Manufacturing Industry
Excessive cetane additization could harm USLD stability
Diesel Fuel News, Nov 24, 2003 by Jack Peckham
Pittsburgh -- Putting very large doses of cetane improver (such as 20,000 parts per million of 2EHN) into ultra-low sulfur diesel (ULSD) could cause fuel instability and filter plugging, a research project at Cummins found.
However, "it's not an issue with normal dosing" of octane improver, as now-retired Cummins researcher Dave Stehouwer explained to us in an interview following his presentation of a paper (SAE 2003-01-3140) at Society of Automotive Engineers powertrain conference here.
The main point of the SAE paper is to alert refiners, pipelines and marketers to the possibility of harmful interactions caused by certain fuel additives. Example: Dimer-acids used as pipeline corrosion inhibitors or as lubricity improver can react with certain lube additives to plug fuel filters (see Diesel Fuel News 11/10/03, p9). Fortunately, no-harm alternative lubricity improvers are available.
Likewise, going way overboard on octane improver dosing--either from accident or ignorance--could lead to fuel system problems, the research paper shows.
Tests involved ordinary 400-ppm sulfur fuel, a commercial ULSD fuel (BP's "ECD,") a research ULSD fuel (from Phillips) and a 20% blend of biodiesel in a 300-ppm sulfur non-road commercial diesel fuel. All were additized with 20,000 ppm of 2EHN to accelerate instability for the test.
~Biodiesel The "Least Stable" Among Fuels
The "least stable sample is the B20 biodiesel even [though] it contains a substantial amount of sulfur," the researchers found. "We conclude that the instability of B20 biodiesel blend with off-highway diesel fuel comes from an acid-catalyzed hydrolysis of the ester components from the biodiesel."
Nor are problems likely to arise solely from the deliberate mixing of used oil with fuel, as with the Cummins "Centinel" recycling system. While that system results in about a 3,000-ppm dose of lube oil in fuel, the newer high-pressure fuel injection systems also result in about 1,000-ppm of lube in fuel, Stehouwer explains.

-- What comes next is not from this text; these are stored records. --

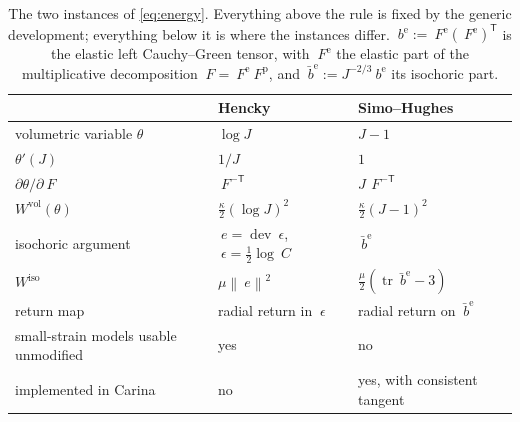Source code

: \documentclass{article}
\newcommand{\F}{~F}
\newcommand{\C}{~C}
\newcommand{\eps}{~\epsilon}
\newcommand{\edev}{~e}
\newcommand{\dev}{\operatorname{dev}}
\newcommand{\trace}{\operatorname{tr}}
\newcommand{\transpose}[1]{#1^{\mathsf{T}}}
\newcommand{\norm}[1]{\left\lVert #1 \right\rVert}
\newcommand{\supvol}{^{\mathrm{vol}}}
\newcommand{\supiso}{^{\mathrm{iso}}}
\theoremstyle{definition}
\theoremstyle{plain}
\begin{document}
\begin{table}[tbp]
  \centering
  \caption{The two instances of \eqref{eq:energy}. Everything above the rule is
  fixed by the generic development; everything below it is where the instances
  differ. $~b^{\mathrm e} := \F^{\mathrm e}\transpose{(\F^{\mathrm e})}$
  is the elastic left Cauchy--Green tensor, with $\F^{\mathrm e}$ the elastic
  part of the multiplicative decomposition $\F = \F^{\mathrm e}\F^{\mathrm p}$, and
  $\bar{~b}^{\mathrm e} := J^{-2/3}~b^{\mathrm e}$ its isochoric part.}
  \label{tab:instances}
  \begin{tabular}{lll}
    \toprule
                                & Hencky                       & Simo--Hughes \\
    \midrule
    volumetric variable $\theta$          & $\log J$           & $J - 1$ \\
    $\theta'(J)$                          & $1/J$              & $1$ \\
    $\partial\theta/\partial\F$           & $\F^{-\mathsf T}$  & $J\,\F^{-\mathsf T}$ \\
    $W\supvol(\theta)$                    & $\tfrac{\kappa}{2}(\log J)^2$ & $\tfrac{\kappa}{2}(J-1)^2$ \\
    \midrule
    isochoric argument                    & $\edev = \dev\eps$, $\eps = \tfrac12\log\C$
                                                               & $\bar{~b}^{\mathrm e}$ \\
    $W\supiso$                            & $\mu\norm{\edev}^2$
                                                               & $\tfrac{\mu}{2}(\trace\bar{~b}^{\mathrm e} - 3)$ \\
    return map                            & radial return in $\eps$ & radial return on $\bar{~b}^{\mathrm e}$ \\
    small-strain models usable unmodified & yes                & no \\
    implemented in Carina                 & no                 & yes, with consistent tangent \\
    \bottomrule
  \end{tabular}
\end{table}
\end{document}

A separate test of cetane improver in 20% biodiesel blend (B20) found even worse instability problems, the researchers found. This is of special concern because modern high-pressure injection systems circulate a lot of fuel through hot injectors (as a heat sink) for return to storage tank.
That's why engine makers are pressing for a tough thermal stability limit in American Society for Testing & Materials (ASTM) D975 diesel fuel standard, as well as similarly tough thermal stability limits for biodiesel blends.
With diesel fuel, careful fuel blending and proper additization could avoid stability problems, Stehouwer points out. Otherwise, thermally-unstable fuels could form gums that could plug filters and cause injectors to stick, resulting in costly repairs, he said.